Lt. Neil Edward McDonald, MM (seated in the image) was born to Neil and Mary McDonald, in Sydenham Township, Ontario, on July 20th, 1893. "Ed" as he was known, completed his education at the Owen Sound Collegiate Institute and upon graduation, returned to work on his father's farm. Ed then taught at a local country school house for five months, before joining the postal department as a clerk, in 1911.

On March 24th, 1916, Ed enlisted with the 147th Battalion, quickly rising to the rank of Sergeant, before sailing with the unit in November of that year. On September 23rd, 1917, he reverted to the rank of Private at his own request and was transferred to the 4th Canadian Mounted Rifles the same day. By the end of October 1917 he had been promoted to Corporal.

In the fall of 1917, Corporal McDonald saw action at Passchendaele. He wrote home to his friend Minnie McKerrol about his experience:

"Was out on rest for a few days and they were well earned rest days too because we had just finished a very strenuous trip to the front line....a trip which no doubt is responsible for Grey County and Owen Sound having so many sorrow stricken homes tonight. It was the trip that brought to an end Jack Campbell, Jaffray Eaton, George Ewens and Charlie Findlay's military careers. I certainly do feel for the home folks in Canada. We do not notice it so much over here or if we do we look on such things in a different light. A fellow gets hardened to such things - he has simply got to. As for myself, I never will know how I came through it without a scratch. Talk about an experience....but I never will be able to erase the scene and scenes from my memory."
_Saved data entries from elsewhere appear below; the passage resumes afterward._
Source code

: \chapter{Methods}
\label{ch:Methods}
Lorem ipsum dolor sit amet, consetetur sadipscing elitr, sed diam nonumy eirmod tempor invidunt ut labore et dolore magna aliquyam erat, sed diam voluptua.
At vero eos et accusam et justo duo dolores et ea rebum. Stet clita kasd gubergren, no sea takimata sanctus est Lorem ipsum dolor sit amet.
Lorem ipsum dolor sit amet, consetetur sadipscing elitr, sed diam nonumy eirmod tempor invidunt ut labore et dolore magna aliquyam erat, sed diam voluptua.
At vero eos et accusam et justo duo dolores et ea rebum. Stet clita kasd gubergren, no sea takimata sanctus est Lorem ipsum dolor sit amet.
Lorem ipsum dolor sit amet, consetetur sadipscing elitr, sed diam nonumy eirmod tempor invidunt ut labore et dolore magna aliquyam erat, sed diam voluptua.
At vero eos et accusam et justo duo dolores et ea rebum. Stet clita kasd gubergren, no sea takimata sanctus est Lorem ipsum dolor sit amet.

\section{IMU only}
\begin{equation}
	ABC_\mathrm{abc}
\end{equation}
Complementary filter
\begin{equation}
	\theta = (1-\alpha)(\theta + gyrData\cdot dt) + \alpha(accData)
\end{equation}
On April 22nd, 1918, Corporal Ed McDonald was awarded the Military Medal for his part in a reconnaissance raid that the 4th CMR conducted near Loos. Ed was also commissioned, in the field, on account of his deeds that day. After completing his Officer Training Course at Bexhill, England, he subsequently returned to the 4th CMR as a qualified Lieutenant.
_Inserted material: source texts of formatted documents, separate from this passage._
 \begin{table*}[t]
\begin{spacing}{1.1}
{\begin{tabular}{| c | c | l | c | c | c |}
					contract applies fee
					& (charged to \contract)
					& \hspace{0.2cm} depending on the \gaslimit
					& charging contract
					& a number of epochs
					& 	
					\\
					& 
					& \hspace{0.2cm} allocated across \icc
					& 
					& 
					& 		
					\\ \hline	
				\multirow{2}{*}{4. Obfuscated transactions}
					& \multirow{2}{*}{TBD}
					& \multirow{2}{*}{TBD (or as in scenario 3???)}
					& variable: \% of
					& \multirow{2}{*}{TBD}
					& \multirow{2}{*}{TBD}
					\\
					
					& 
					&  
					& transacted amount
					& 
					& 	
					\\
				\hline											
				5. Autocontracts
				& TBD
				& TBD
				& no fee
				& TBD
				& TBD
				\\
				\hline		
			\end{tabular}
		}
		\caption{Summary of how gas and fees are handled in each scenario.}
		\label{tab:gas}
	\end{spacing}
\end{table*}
Lieutenant Ed McDonald continued serving with the unit through some of the last battles of the war. It was during the "Pursuit to Mons", while the 4th CMR was breaching the Canal de l'Escaut, that he was wounded, on November 4th, 1918, a week before the Armistice was signed.

Between the two World Wars, Ed continued serving in the Canadian Militia, rising to command the Grey Regiment, as a Lieutenant-Colonel. During the reorganization of the Canadian Army in 1936, Lieutenant-Colonel McDonald had the distinction of being the last commanding officer of the Grey Regiment and the first commanding officer of The Grey and Simcoe Foresters, at the time the two regiments amalgamated. After his tenure as the commanding officer Ed retired from the military, transferring to the reserve of officers. Upon the outbreak of the Second World War, Ed came out of retirement to command the Second Battalion, The Grey and Simcoe Foresters of the Royal Canadian Infantry Corps.

Mr. McDonald rose to become the Post Master of Owen Sound and was active in community life: a member of Division St. United Church and the Owen Sound Rotary Club. He served as a master of the North Star Masonic Lodge and was a life member of the Royal Canadian Legion.

Lieutenant-Colonel (Retired) Neil Edward McDonald passed away on December 2nd, 1974, and is buried in Greenwood Cemetery, Owen Sound.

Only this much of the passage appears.